2- Obama holds full control over whether a war is necessary against Iran in the election year.
3- Obama is not completely supportive of Israel; like Bill Clinton and George W. Bush, Obama is just a pro-Israeli president. This analysis means that those who are spending efforts to draft policies in support of Tel Aviv should not raise their expectations.

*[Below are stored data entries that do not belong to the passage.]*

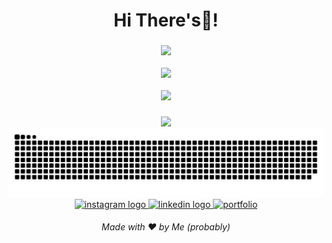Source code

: <h1 align="center">Hi There's👋!</h1>

###

<div align="center">
<!--   <img src="https://github-readme-stats.vercel.app/api?username=gilangfatahilah&show_icons=true&rank_icon=github&theme=react&include_all_commits=true&count_private=true" height="150" alt="stats graph"  />  -->
  
<img src="https://github-readme-stats.vercel.app/api?username=gilangfatahilah&theme=tokyonight&show_icons=true&rank_icon=github&hide_border=false&count_private=true" /> <br>
<br>
<img src="https://github-readme-streak-stats.herokuapp.com/?user=gilangfatahilah&theme=tokyonight&hide_border=false" /> <br>
<br>
<img src="https://github-readme-stats.vercel.app/api/top-langs/?username=gilangfatahilah&theme=tokyonight&show_icons=true&hide_border=false&layout=compact" width="35%"/>
</div>

###

<div align="center">
  <img height="150" src="https://media.giphy.com/media/CRWdhM1XgJ7Pi/giphy.gif"  />
  <br>
  <img alt="snake eating my contributions" src="https://raw.githubusercontent.com/gilangfatahilah/gilangfatahilah/output/github-contribution-grid-snake.svg" />
  <br>
</div>

<div align="center">
  <a href="https://instagram.com/gilanqf" target="_blank">
    <img src="https://img.shields.io/static/v1?message=Instagram&logo=instagram&label=&color=E4405F&logoColor=white&labelColor=&style=for-the-badge" height="30" alt="instagram logo"  />
  </a>
  <a href="https://www.linkedin.com/in/gilang-fatahilah/" target="_blank">
    <img src="https://img.shields.io/static/v1?message=LinkedIn&logo=linkedin&label=&color=0077B5&logoColor=white&labelColor=&style=for-the-badge" height="30" alt="linkedin logo"  />
  </a>
   <a href="https://gilangf.vercel.app" target="_blank">
    <img src="https://img.shields.io/badge/Portfolio-565f89?style=for-the-badge&logo=About.me&logoColor=white" height="30" alt="portfolio"  />
  </a>
</div>


<h6 align="center">Made with ❤️ by Me (probably)</h6>
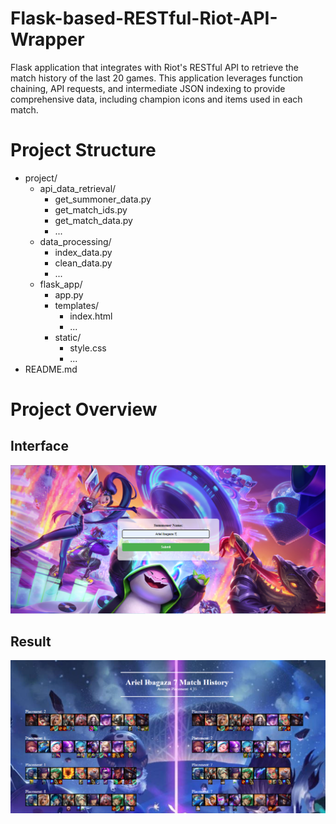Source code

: # Flask-based-RESTful-Riot-API-Wrapper
Flask application that integrates with Riot's RESTful API to retrieve the match history of the last 20 games. This application leverages function chaining, API requests, and intermediate JSON indexing to provide comprehensive data, including champion icons and items used in each match.

# Project Structure

- project/
  - api_data_retrieval/
    - get_summoner_data.py
    - get_match_ids.py
    - get_match_data.py
    - ...
  - data_processing/
    - index_data.py
    - clean_data.py
    - ...
  - flask_app/
    - app.py
    - templates/
      - index.html
      - ...
    - static/
      - style.css
      - ...
- README.md

# Project Overview

## Interface
![Interface](./img/interface.png)

## Result
![Result](./img/result.png)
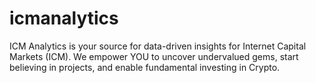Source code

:# icmanalytics
ICM Analytics is your source for data-driven insights for Internet Capital Markets (ICM). We empower YOU to uncover undervalued gems, start believing in projects, and enable fundamental investing in Crypto.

Will Israel really attack Iran?
Even though the Middle East, where the “Camp David” order has been destroyed by the Arab Spring, is experiencing some difficulties, it appears that Islamic groups are becoming more influential in Egypt, Tunisia and Libya. Israeli decision-makers who are concerned about the strong re-emergence of Islamic parties in these countries are attempting to develop political arguments that would seek to preserve the current state of affairs in other countries in the region including Iran.
However, Iran’s insistence to continue its work on its nuclear program despite international sanctions is pushing Israel to the edge. The race between the Republicans and Democrats in the US is being influenced by lobbying groups. In response to AIPAC, which asks for a more hawkish stance from the US, the J Street movement (a pro-Israel group that supports a two state solution) offers an alternative discourse. The Obama administration, on the eve of the upcoming presidential elections, may take action to ensure that this movement becomes more influential. The J Street Group which favors more peaceful policies in the Palestinian-Israeli issue is one of the groups that the Obama administration could rely on to advance diplomatic solutions in respect to the Iranian issue. It is not possible for the Obama administration to be successful in the upcoming elections if it wavers between the two groups. It is also likely that relations between the US and Israel will become more tense after 2013.
In 2013, the US, which is reluctant to take action for a military operation against Iran in 2012, will have to address the stronger Israeli stance and policies. It is certain that Israel, which sees the nuclear capacity of Iran as a threat to its security and national integrity is not satisfied that Washington’s policies see diplomatic negotiations as a necessity.
Israel’s basic concern at this point is that Iran’s existing nuclear policy could advance. For Iran, which will likely become successful in its nuclear program, the Israeli weapons and missile systems will not be harmful to its nuclear arsenal. In addition to the probable repercussions of the Arab Spring, the Israeli predicament is further affected by the democratization efforts and demands in the region. This is one of the reasons why Israel, after losing its allies and friends in the region after the Arab Spring, views Iran as the only enemy.
A probable Israeli-Iran conflict in 2013 can become a turning point for the current policies of the US vis-à-vis Israel. This could dramatically affect Israeli-American relations in the aftermath of 2013. However, the probable attitude of Turkey as a rising star that assumes lead roles in NATO, in a potential Israeli-Iranian conflict is not reviewed or evaluated in the 2013 American policies. Turkey’s growing role is shown by the fact that a possible Israeli attack against Iran in 2013 is as tied to the NATO Anti-missile Sheild System in Kürecik as it is to American elections.